## Available data
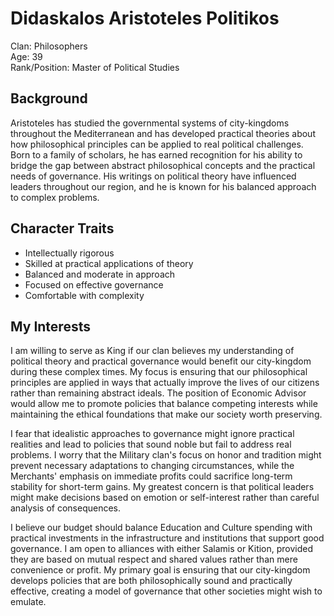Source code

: # Didaskalos Aristoteles Politikos

Clan: Philosophers  
Age: 39  
Rank/Position: Master of Political Studies  

## Background

Aristoteles has studied the governmental systems of city-kingdoms throughout the Mediterranean and has developed practical theories about how philosophical principles can be applied to real political challenges. Born to a family of scholars, he has earned recognition for his ability to bridge the gap between abstract philosophical concepts and the practical needs of governance. His writings on political theory have influenced leaders throughout our region, and he is known for his balanced approach to complex problems.

## Character Traits

- Intellectually rigorous
- Skilled at practical applications of theory
- Balanced and moderate in approach
- Focused on effective governance
- Comfortable with complexity

## My Interests

I am willing to serve as King if our clan believes my understanding of political theory and practical governance would benefit our city-kingdom during these complex times. My focus is ensuring that our philosophical principles are applied in ways that actually improve the lives of our citizens rather than remaining abstract ideals. The position of Economic Advisor would allow me to promote policies that balance competing interests while maintaining the ethical foundations that make our society worth preserving.

I fear that idealistic approaches to governance might ignore practical realities and lead to policies that sound noble but fail to address real problems. I worry that the Military clan's focus on honor and tradition might prevent necessary adaptations to changing circumstances, while the Merchants' emphasis on immediate profits could sacrifice long-term stability for short-term gains. My greatest concern is that political leaders might make decisions based on emotion or self-interest rather than careful analysis of consequences.

I believe our budget should balance Education and Culture spending with practical investments in the infrastructure and institutions that support good governance. I am open to alliances with either Salamis or Kition, provided they are based on mutual respect and shared values rather than mere convenience or profit. My primary goal is ensuring that our city-kingdom develops policies that are both philosophically sound and practically effective, creating a model of governance that other societies might wish to emulate.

## What the exercise asks
Write out the records exactly. Do not carry the pictures over.

## Reply
Source code

: # Didaskalos Aristoteles Politikos

Clan: Philosophers  
Age: 39  
Rank/Position: Master of Political Studies  

## Background

Aristoteles has studied the governmental systems of city-kingdoms throughout the Mediterranean and has developed practical theories about how philosophical principles can be applied to real political challenges. Born to a family of scholars, he has earned recognition for his ability to bridge the gap between abstract philosophical concepts and the practical needs of governance. His writings on political theory have influenced leaders throughout our region, and he is known for his balanced approach to complex problems.

## Character Traits

- Intellectually rigorous
- Skilled at practical applications of theory
- Balanced and moderate in approach
- Focused on effective governance
- Comfortable with complexity

## My Interests

I am willing to serve as King if our clan believes my understanding of political theory and practical governance would benefit our city-kingdom during these complex times. My focus is ensuring that our philosophical principles are applied in ways that actually improve the lives of our citizens rather than remaining abstract ideals. The position of Economic Advisor would allow me to promote policies that balance competing interests while maintaining the ethical foundations that make our society worth preserving.

I fear that idealistic approaches to governance might ignore practical realities and lead to policies that sound noble but fail to address real problems. I worry that the Military clan's focus on honor and tradition might prevent necessary adaptations to changing circumstances, while the Merchants' emphasis on immediate profits could sacrifice long-term stability for short-term gains. My greatest concern is that political leaders might make decisions based on emotion or self-interest rather than careful analysis of consequences.

I believe our budget should balance Education and Culture spending with practical investments in the infrastructure and institutions that support good governance. I am open to alliances with either Salamis or Kition, provided they are based on mutual respect and shared values rather than mere convenience or profit. My primary goal is ensuring that our city-kingdom develops policies that are both philosophically sound and practically effective, creating a model of governance that other societies might wish to emulate.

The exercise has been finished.